В качестве подтверждения расцениваются следующие действия стороны:

  1.   Исполнение и простое принятие расцениваются как подтверждение, хотя  считается, что простое принятие недостаточно ясно выражает волю на подтверждение. При этом в немецком правопорядке требуется, чтобы поведение стороны, оспаривающей сделку, недвусмысленно свидетельствовало о том, что она знает о наличии основании для оспаривания и все равно хочет ее подтвердить. Исполнение и принятие исполнения не всегда должно свидетельствовать о подтверждении. Порой сторона делает это только чтобы избежать больших убытков. В российской практике участники оборота сталкиваются с такими ситуациями, и предпочитают исполнить обязательство для того, чтобы на случай, если суд оставит сделку в силе, не платить неустойку. Федеральный верховный суд Германии шел навстречу оспаривающему, если видел, что действия последнего можно расценить не только как подтверждение (но еще и как избежание убытков) _.
  2. Требование об устранении недостатков, о допоставке товаров. Интересно то, что требование о взыскании договорных убытков не всегда является подтверждением. В чем смысл такого подхода? Суть в том, что у покупателя остается право как взыскать договорные убытки, так и оспорить сделку, и это расширяет права покупателя. Таким образом, если взыскать не удалось - все равно есть право оспорить сделку. После удовлетворения требования возможность оспорить теряется.
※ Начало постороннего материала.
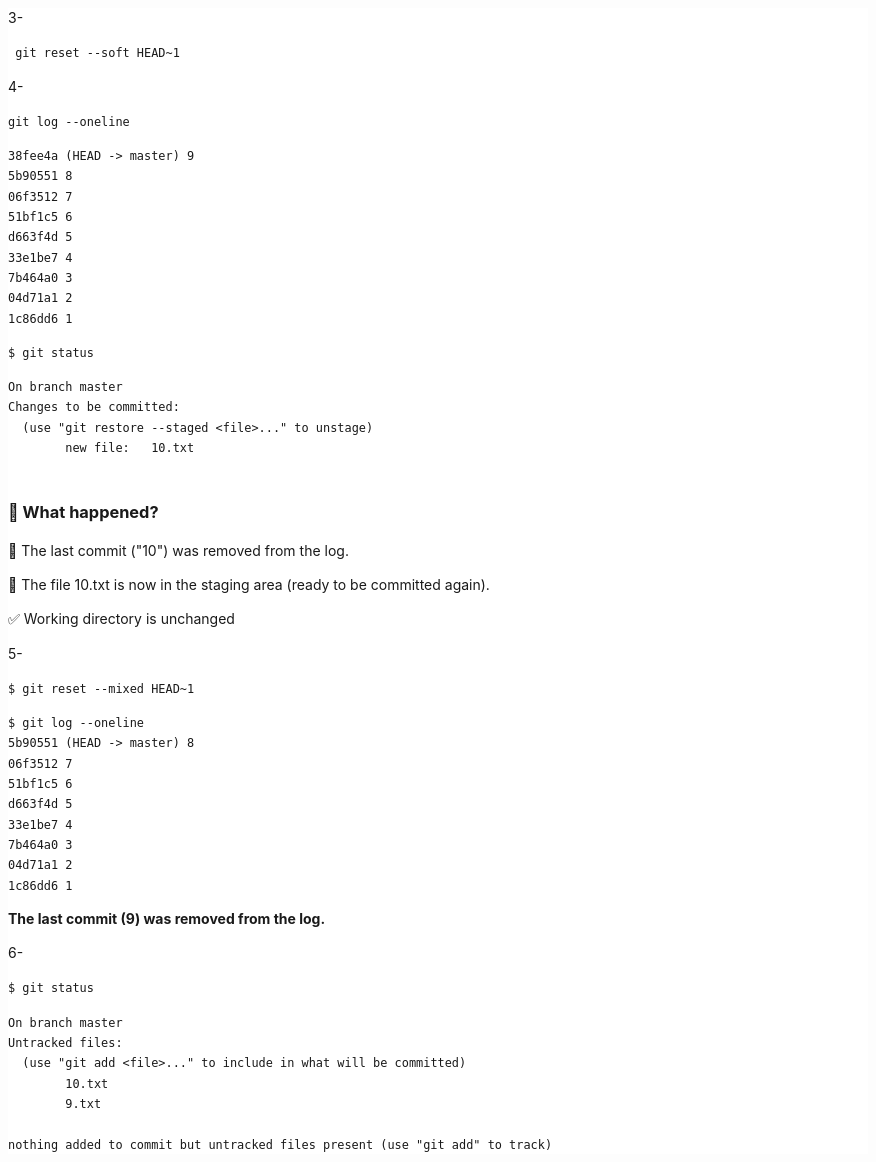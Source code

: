 3-

` git reset --soft HEAD~1`

4- 

`git log --oneline`
```
38fee4a (HEAD -> master) 9
5b90551 8
06f3512 7
51bf1c5 6
d663f4d 5
33e1be7 4
7b464a0 3
04d71a1 2
1c86dd6 1
```

`$ git status`
```
On branch master
Changes to be committed:
  (use "git restore --staged <file>..." to unstage)
        new file:   10.txt


```
### 🧠 What happened?

🔁 The last commit ("10") was removed from the log.

📂 The file 10.txt is now in the staging area (ready to be committed again).

✅ Working directory is unchanged


5-


`$ git reset --mixed HEAD~1`

```
$ git log --oneline
5b90551 (HEAD -> master) 8
06f3512 7
51bf1c5 6
d663f4d 5
33e1be7 4
7b464a0 3
04d71a1 2
1c86dd6 1
```
**The last commit (9) was removed from the log.**

6-

`$ git status`
```
On branch master
Untracked files:
  (use "git add <file>..." to include in what will be committed)
        10.txt
        9.txt

nothing added to commit but untracked files present (use "git add" to track)

```

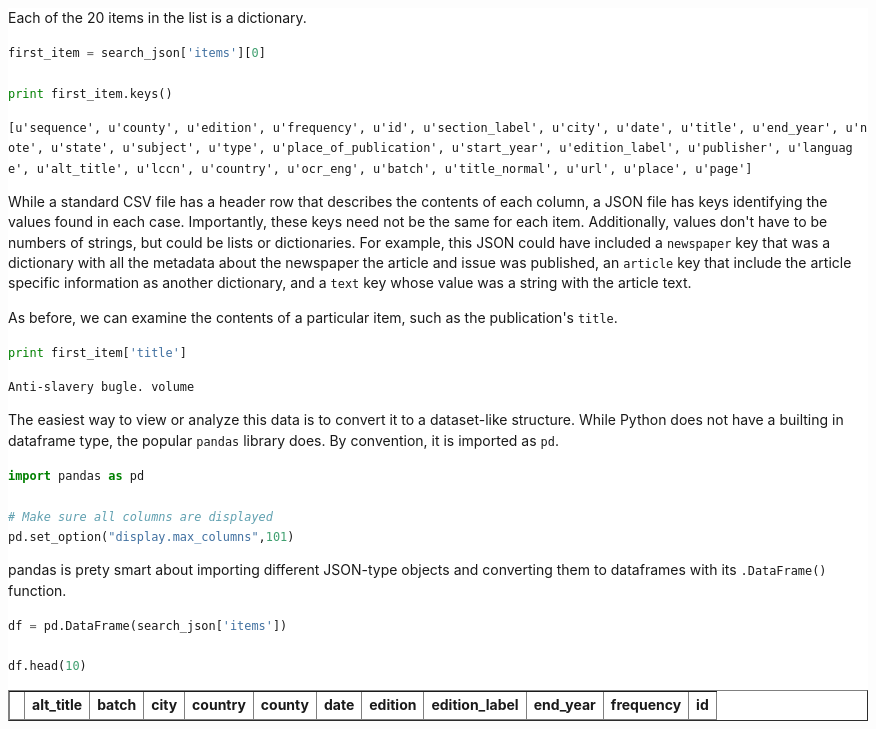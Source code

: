 
Each of the 20 items in the list is a dictionary. 


```python
first_item = search_json['items'][0]

print first_item.keys()
```

    [u'sequence', u'county', u'edition', u'frequency', u'id', u'section_label', u'city', u'date', u'title', u'end_year', u'note', u'state', u'subject', u'type', u'place_of_publication', u'start_year', u'edition_label', u'publisher', u'language', u'alt_title', u'lccn', u'country', u'ocr_eng', u'batch', u'title_normal', u'url', u'place', u'page']


While a standard CSV file has a header row that describes the contents of each column, a JSON file has keys identifying the values found in each case. Importantly, these keys need not be the same for each item. Additionally, values don't have to be numbers of strings, but could be lists or dictionaries. For example, this JSON could have included a `newspaper` key that was a dictionary with all the metadata about the newspaper the article and issue was published, an `article` key that include the article specific information as another dictionary, and a `text` key whose value was a string with the article text.

As before, we can examine the contents of a particular item, such as the publication's `title`.


```python
print first_item['title']
```

    Anti-slavery bugle. volume


The easiest way to view or analyze this data is to convert it to a dataset-like structure. While Python does not have a builting in dataframe type, the popular `pandas` library does. By convention, it is imported as `pd`.


```python
import pandas as pd

# Make sure all columns are displayed
pd.set_option("display.max_columns",101)
```

pandas is prety smart about importing different JSON-type objects and converting them to dataframes with its `.DataFrame()` function.


```python
df = pd.DataFrame(search_json['items'])

df.head(10)
```




<div>
<table border="1" class="dataframe">
  <thead>
    <tr style="text-align: right;">
      <th></th>
      <th>alt_title</th>
      <th>batch</th>
      <th>city</th>
      <th>country</th>
      <th>county</th>
      <th>date</th>
      <th>edition</th>
      <th>edition_label</th>
      <th>end_year</th>
      <th>frequency</th>
      <th>id</th>
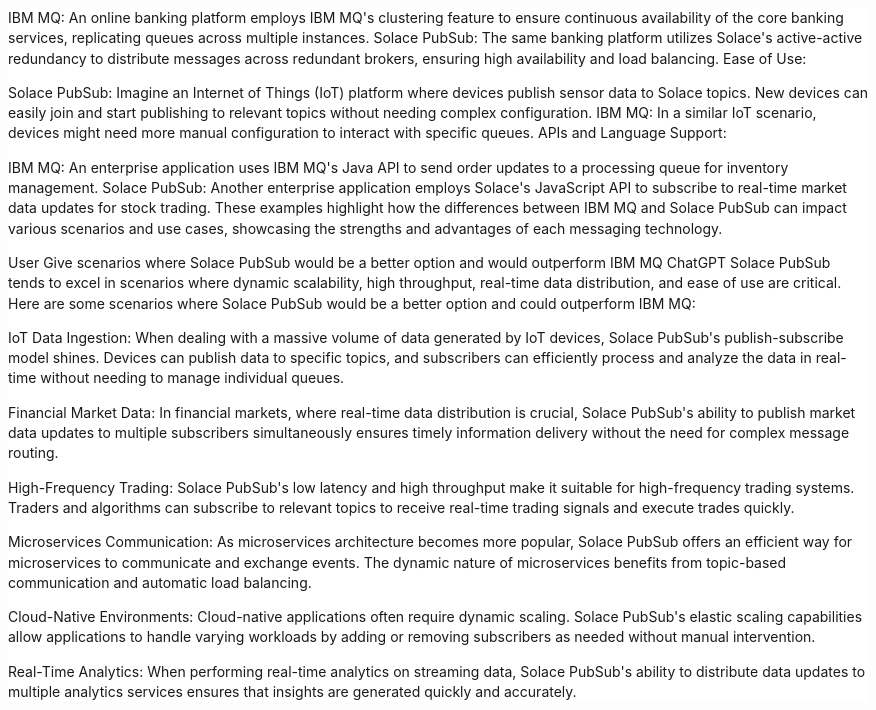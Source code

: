 IBM MQ: An online banking platform employs IBM MQ's clustering feature to ensure continuous availability of the core banking services, replicating queues across multiple instances.
Solace PubSub: The same banking platform utilizes Solace's active-active redundancy to distribute messages across redundant brokers, ensuring high availability and load balancing.
Ease of Use:

Solace PubSub: Imagine an Internet of Things (IoT) platform where devices publish sensor data to Solace topics. New devices can easily join and start publishing to relevant topics without needing complex configuration.
IBM MQ: In a similar IoT scenario, devices might need more manual configuration to interact with specific queues.
APIs and Language Support:

IBM MQ: An enterprise application uses IBM MQ's Java API to send order updates to a processing queue for inventory management.
Solace PubSub: Another enterprise application employs Solace's JavaScript API to subscribe to real-time market data updates for stock trading.
These examples highlight how the differences between IBM MQ and Solace PubSub can impact various scenarios and use cases, showcasing the strengths and advantages of each messaging technology.




User
Give scenarios where Solace PubSub would be a better option and would outperform IBM MQ
ChatGPT
Solace PubSub tends to excel in scenarios where dynamic scalability, high throughput, real-time data distribution, and ease of use are critical. Here are some scenarios where Solace PubSub would be a better option and could outperform IBM MQ:

IoT Data Ingestion:
When dealing with a massive volume of data generated by IoT devices, Solace PubSub's publish-subscribe model shines. Devices can publish data to specific topics, and subscribers can efficiently process and analyze the data in real-time without needing to manage individual queues.

Financial Market Data:
In financial markets, where real-time data distribution is crucial, Solace PubSub's ability to publish market data updates to multiple subscribers simultaneously ensures timely information delivery without the need for complex message routing.

High-Frequency Trading:
Solace PubSub's low latency and high throughput make it suitable for high-frequency trading systems. Traders and algorithms can subscribe to relevant topics to receive real-time trading signals and execute trades quickly.

Microservices Communication:
As microservices architecture becomes more popular, Solace PubSub offers an efficient way for microservices to communicate and exchange events. The dynamic nature of microservices benefits from topic-based communication and automatic load balancing.

Cloud-Native Environments:
Cloud-native applications often require dynamic scaling. Solace PubSub's elastic scaling capabilities allow applications to handle varying workloads by adding or removing subscribers as needed without manual intervention.

Real-Time Analytics:
When performing real-time analytics on streaming data, Solace PubSub's ability to distribute data updates to multiple analytics services ensures that insights are generated quickly and accurately.

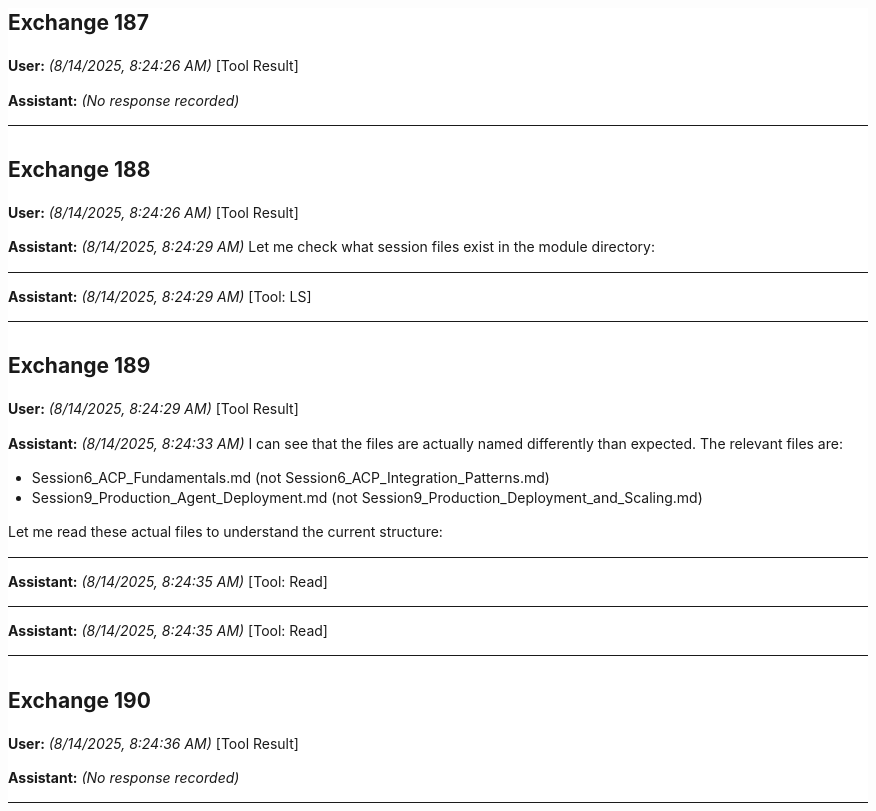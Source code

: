 
## Exchange 187

**User:** *(8/14/2025, 8:24:26 AM)*
[Tool Result]

**Assistant:** *(No response recorded)*

---

## Exchange 188

**User:** *(8/14/2025, 8:24:26 AM)*
[Tool Result]

**Assistant:** *(8/14/2025, 8:24:29 AM)*
Let me check what session files exist in the module directory:

---

**Assistant:** *(8/14/2025, 8:24:29 AM)*
[Tool: LS]

---

## Exchange 189

**User:** *(8/14/2025, 8:24:29 AM)*
[Tool Result]

**Assistant:** *(8/14/2025, 8:24:33 AM)*
I can see that the files are actually named differently than expected. The relevant files are:
- Session6_ACP_Fundamentals.md (not Session6_ACP_Integration_Patterns.md)
- Session9_Production_Agent_Deployment.md (not Session9_Production_Deployment_and_Scaling.md)

Let me read these actual files to understand the current structure:

---

**Assistant:** *(8/14/2025, 8:24:35 AM)*
[Tool: Read]

---

**Assistant:** *(8/14/2025, 8:24:35 AM)*
[Tool: Read]

---

## Exchange 190

**User:** *(8/14/2025, 8:24:36 AM)*
[Tool Result]

**Assistant:** *(No response recorded)*

---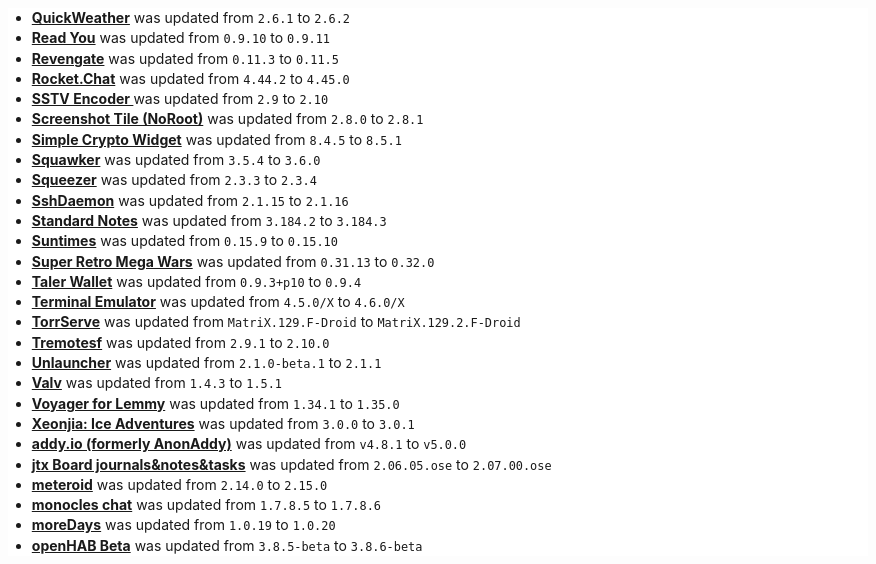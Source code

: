 * **[QuickWeather](https://f-droid.org/packages/com.ominous.quickweather)** was updated from `2.6.1` to `2.6.2`
* **[Read You](https://f-droid.org/packages/me.ash.reader)** was updated from `0.9.10` to `0.9.11`
* **[Revengate](https://f-droid.org/packages/org.revengate.revengate)** was updated from `0.11.3` to `0.11.5`
* **[Rocket.Chat](https://f-droid.org/packages/chat.rocket.android)** was updated from `4.44.2` to `4.45.0`
* **[SSTV Encoder ](https://f-droid.org/packages/om.sstvencoder)** was updated from `2.9` to `2.10`
* **[Screenshot Tile (NoRoot)](https://f-droid.org/packages/com.github.cvzi.screenshottile)** was updated from `2.8.0` to `2.8.1`
* **[Simple Crypto Widget](https://f-droid.org/packages/com.brentpanther.bitcoinwidget)** was updated from `8.4.5` to `8.5.1`
* **[Squawker](https://f-droid.org/packages/org.ca.squawker)** was updated from `3.5.4` to `3.6.0`
* **[Squeezer](https://f-droid.org/packages/uk.org.ngo.squeezer)** was updated from `2.3.3` to `2.3.4`
* **[SshDaemon](https://f-droid.org/packages/com.daemon.ssh)** was updated from `2.1.15` to `2.1.16`
* **[Standard Notes](https://f-droid.org/packages/com.standardnotes)** was updated from `3.184.2` to `3.184.3`
* **[Suntimes](https://f-droid.org/packages/com.forrestguice.suntimeswidget)** was updated from `0.15.9` to `0.15.10`
* **[Super Retro Mega Wars](https://f-droid.org/packages/com.serwylo.retrowars)** was updated from `0.31.13` to `0.32.0`
* **[Taler Wallet](https://f-droid.org/packages/net.taler.wallet.fdroid)** was updated from `0.9.3+p10` to `0.9.4`
* **[Terminal Emulator](https://f-droid.org/packages/com.termoneplus)** was updated from `4.5.0/X` to `4.6.0/X`
* **[TorrServe](https://f-droid.org/packages/ru.yourok.torrserve)** was updated from `MatriX.129.F-Droid` to `MatriX.129.2.F-Droid`
* **[Tremotesf](https://f-droid.org/packages/org.equeim.tremotesf)** was updated from `2.9.1` to `2.10.0`
* **[Unlauncher](https://f-droid.org/packages/com.jkuester.unlauncher)** was updated from `2.1.0-beta.1` to `2.1.1`
* **[Valv](https://f-droid.org/packages/se.arctosoft.vault)** was updated from `1.4.3` to `1.5.1`
* **[Voyager for Lemmy](https://f-droid.org/packages/app.vger.voyager)** was updated from `1.34.1` to `1.35.0`
* **[Xeonjia: Ice Adventures](https://f-droid.org/packages/xyz.deepdaikon.xeonjia)** was updated from `3.0.0` to `3.0.1`
* **[addy.io (formerly AnonAddy)](https://f-droid.org/packages/host.stjin.anonaddy)** was updated from `v4.8.1` to `v5.0.0`
* **[jtx Board journals&notes&tasks](https://f-droid.org/packages/at.techbee.jtx)** was updated from `2.06.05.ose` to `2.07.00.ose`
* **[meteroid](https://f-droid.org/packages/de.chaosdorf.meteroid)** was updated from `2.14.0` to `2.15.0`
* **[monocles chat](https://f-droid.org/packages/de.monocles.chat)** was updated from `1.7.8.5` to `1.7.8.6`
* **[moreDays](https://f-droid.org/packages/de.wuapps.moredays)** was updated from `1.0.19` to `1.0.20`
* **[openHAB Beta](https://f-droid.org/packages/org.openhab.habdroid.beta)** was updated from `3.8.5-beta` to `3.8.6-beta`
Принципиальным условием является то, чтобы поведение свидетельствовало о том, что подтверждающая сторона знала об основаниях оспаривания, т.е. знала о том, что ее обманывали.

Глава 2. Оздоровление ничтожных сделок за рубежом

Немецкая практика и доктрина дифференцирует ситуации в зависимости от того, знали ли обе стороны о ничтожности исполняемого договора, или только одна сторона.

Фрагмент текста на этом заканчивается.